From Jumping the Shark to Cutting No Ice. The Origin of Yet Another Idiom
Okay, so I may have been more or less the last person on the planet to have learned the derivation of "jumping the shark," but this time I've got one for all of you, I promise.
It comes from The Fortune of War, the sixth in Patrick O'Brian's magnificent series of novels about life in the British navy during the Napoleonic wars. In this scene, Irishman Stephen Maturin, a prisoner about the U.S.S. Constitution, discusses varieties of English with the Constitution's surgeon, a Mr.

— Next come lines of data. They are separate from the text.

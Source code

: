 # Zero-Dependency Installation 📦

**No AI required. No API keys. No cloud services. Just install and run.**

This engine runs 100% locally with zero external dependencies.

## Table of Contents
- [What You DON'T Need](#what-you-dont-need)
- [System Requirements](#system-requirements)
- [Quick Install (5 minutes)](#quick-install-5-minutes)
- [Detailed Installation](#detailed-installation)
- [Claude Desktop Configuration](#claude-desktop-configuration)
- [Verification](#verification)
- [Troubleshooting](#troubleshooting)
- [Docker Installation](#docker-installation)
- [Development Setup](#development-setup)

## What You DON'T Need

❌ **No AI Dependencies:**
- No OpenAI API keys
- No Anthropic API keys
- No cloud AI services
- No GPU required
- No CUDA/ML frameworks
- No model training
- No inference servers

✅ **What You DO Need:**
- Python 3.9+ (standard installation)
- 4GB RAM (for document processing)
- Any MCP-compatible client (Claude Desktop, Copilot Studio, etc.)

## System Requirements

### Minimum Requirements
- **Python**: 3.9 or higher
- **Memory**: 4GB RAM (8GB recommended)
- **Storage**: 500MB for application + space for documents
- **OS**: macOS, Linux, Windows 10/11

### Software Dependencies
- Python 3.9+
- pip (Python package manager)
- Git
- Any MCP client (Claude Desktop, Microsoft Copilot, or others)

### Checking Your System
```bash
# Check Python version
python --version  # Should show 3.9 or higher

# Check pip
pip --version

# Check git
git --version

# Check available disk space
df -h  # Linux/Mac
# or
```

Evans:
‘Why, sure,’ said Evans, in his harsh nasal metallic bray, ‘the right American English is spoke in Boston, and even as far as Watertown. You will find no corruption there, I believe, no colonial expressions, other than those that arise naturally from our intercourse with the Indians. Boston, sir, is a well of English, pure and undefiled.’

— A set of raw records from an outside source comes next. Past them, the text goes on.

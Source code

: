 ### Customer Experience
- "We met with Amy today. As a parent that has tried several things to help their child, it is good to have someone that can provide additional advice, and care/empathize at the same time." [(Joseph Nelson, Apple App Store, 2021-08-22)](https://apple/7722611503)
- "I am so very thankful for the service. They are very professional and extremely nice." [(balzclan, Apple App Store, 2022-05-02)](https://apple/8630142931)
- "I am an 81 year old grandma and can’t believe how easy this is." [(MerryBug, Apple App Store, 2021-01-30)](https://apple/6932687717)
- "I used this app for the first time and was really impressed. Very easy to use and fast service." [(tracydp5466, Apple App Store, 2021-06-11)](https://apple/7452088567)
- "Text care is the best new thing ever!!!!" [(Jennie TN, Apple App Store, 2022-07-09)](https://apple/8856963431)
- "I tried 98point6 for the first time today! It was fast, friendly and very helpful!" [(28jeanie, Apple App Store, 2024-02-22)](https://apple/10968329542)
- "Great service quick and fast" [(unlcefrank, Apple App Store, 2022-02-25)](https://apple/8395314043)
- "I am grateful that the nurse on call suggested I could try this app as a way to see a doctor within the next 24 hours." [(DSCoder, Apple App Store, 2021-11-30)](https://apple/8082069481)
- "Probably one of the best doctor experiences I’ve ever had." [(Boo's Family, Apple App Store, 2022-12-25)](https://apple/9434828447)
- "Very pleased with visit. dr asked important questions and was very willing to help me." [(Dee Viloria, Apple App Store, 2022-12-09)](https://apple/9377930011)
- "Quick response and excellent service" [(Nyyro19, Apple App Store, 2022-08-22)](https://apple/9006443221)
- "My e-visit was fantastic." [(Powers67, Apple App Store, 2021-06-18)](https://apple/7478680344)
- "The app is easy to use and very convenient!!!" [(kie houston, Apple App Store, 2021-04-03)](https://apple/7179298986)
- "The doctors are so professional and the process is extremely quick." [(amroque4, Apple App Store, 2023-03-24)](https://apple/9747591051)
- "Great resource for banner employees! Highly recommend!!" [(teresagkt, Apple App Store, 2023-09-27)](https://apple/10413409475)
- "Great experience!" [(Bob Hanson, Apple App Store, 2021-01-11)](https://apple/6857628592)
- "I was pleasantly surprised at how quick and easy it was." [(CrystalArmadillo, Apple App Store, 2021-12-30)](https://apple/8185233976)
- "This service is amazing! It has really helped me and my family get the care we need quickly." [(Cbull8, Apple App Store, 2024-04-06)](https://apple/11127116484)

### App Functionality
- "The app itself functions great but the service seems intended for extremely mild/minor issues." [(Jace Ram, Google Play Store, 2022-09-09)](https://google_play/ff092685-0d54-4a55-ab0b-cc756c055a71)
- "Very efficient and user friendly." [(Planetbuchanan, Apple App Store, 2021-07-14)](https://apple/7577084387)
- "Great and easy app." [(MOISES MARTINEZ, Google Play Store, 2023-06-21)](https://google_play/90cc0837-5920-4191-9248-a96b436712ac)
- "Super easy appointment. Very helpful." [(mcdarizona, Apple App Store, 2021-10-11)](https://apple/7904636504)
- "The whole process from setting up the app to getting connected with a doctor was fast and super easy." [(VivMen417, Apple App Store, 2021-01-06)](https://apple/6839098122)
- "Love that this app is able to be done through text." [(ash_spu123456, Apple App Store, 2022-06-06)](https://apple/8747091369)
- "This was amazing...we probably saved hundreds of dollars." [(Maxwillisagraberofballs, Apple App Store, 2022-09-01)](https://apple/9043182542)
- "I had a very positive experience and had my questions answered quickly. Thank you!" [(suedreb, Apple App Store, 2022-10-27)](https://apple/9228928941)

‘I am fully persuaded of it,’ said Stephen. ‘Yet at breakfast this morning Mr Adams, who was also riz in Boston, stated that hominy grits cut no ice with him. I have been puzzling over his words ever since. I am acquainted with the grits, a grateful pap that might with advantage be exhibited in cases of duodenal debility, and I at once perceived that the expression was figurative. But in what does the figure consist? Is it desirable that ice should be cut? And if so, why? And what is the force of with?’

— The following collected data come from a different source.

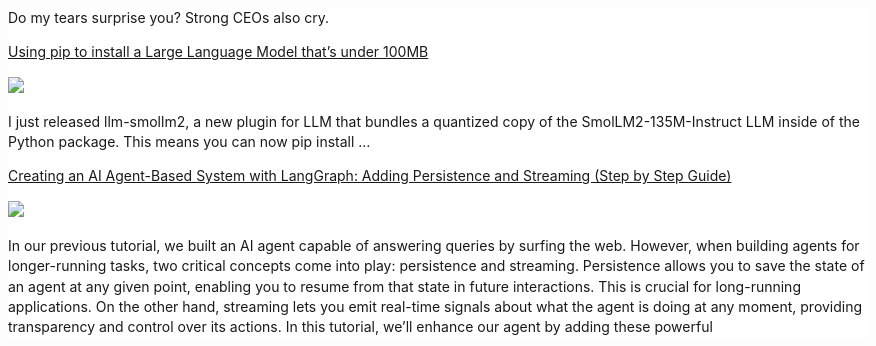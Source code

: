 </div>

Do my tears surprise you? Strong CEOs also cry.

</div>

<div class="card">

<div class="card-title">

[Using pip to install a Large Language Model that’s under
100MB](https://simonwillison.net/2025/Feb/7/pip-install-llm-smollm2/)

</div>

<div class="card-image">

[![](https://static.simonwillison.net/static/2025/smol-card.jpg)](https://simonwillison.net/2025/Feb/7/pip-install-llm-smollm2/)

</div>

I just released llm-smollm2, a new plugin for LLM that bundles a
quantized copy of the SmolLM2-135M-Instruct LLM inside of the Python
package. This means you can now pip install …

</div>

<div class="card">

<div class="card-title">

[Creating an AI Agent-Based System with LangGraph: Adding Persistence
and Streaming (Step by Step
Guide)](https://www.marktechpost.com/2025/02/01/creating-an-ai-agent-based-system-with-langgraph-adding-persistence-and-streaming-step-by-step-guide/)

</div>

<div class="card-image">

[![](https://www.marktechpost.com/wp-content/uploads/2025/02/Screenshot-2025-02-01-at-10.53.44%E2%80%AFPM.png)](https://www.marktechpost.com/2025/02/01/creating-an-ai-agent-based-system-with-langgraph-adding-persistence-and-streaming-step-by-step-guide/)

</div>

In our previous tutorial, we built an AI agent capable of answering
queries by surfing the web. However, when building agents for
longer-running tasks, two critical concepts come into play: persistence
and streaming. Persistence allows you to save the state of an agent at
any given point, enabling you to resume from that state in future
interactions. This is crucial for long-running applications. On the
other hand, streaming lets you emit real-time signals about what the
agent is doing at any moment, providing transparency and control over
its actions. In this tutorial, we’ll enhance our agent by adding these
powerful

</div>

After barely a moment’s pause, Mr Evans said, ‘Ah, there now, you have an Indian expression. It is a variant upon the Iroquois katno aiss’ vizmi – I am unmoved, unimpressed. Yes, sir.’
"Cuts no ice with me" comes from the Iroquois.
Can anyone here at Ricochet claim, with a straight and sinless face, to have known that already? Oh, I doubt that. I doubt that very much.
I will now await a flood of comments, thanking me for the educational service I have just performed.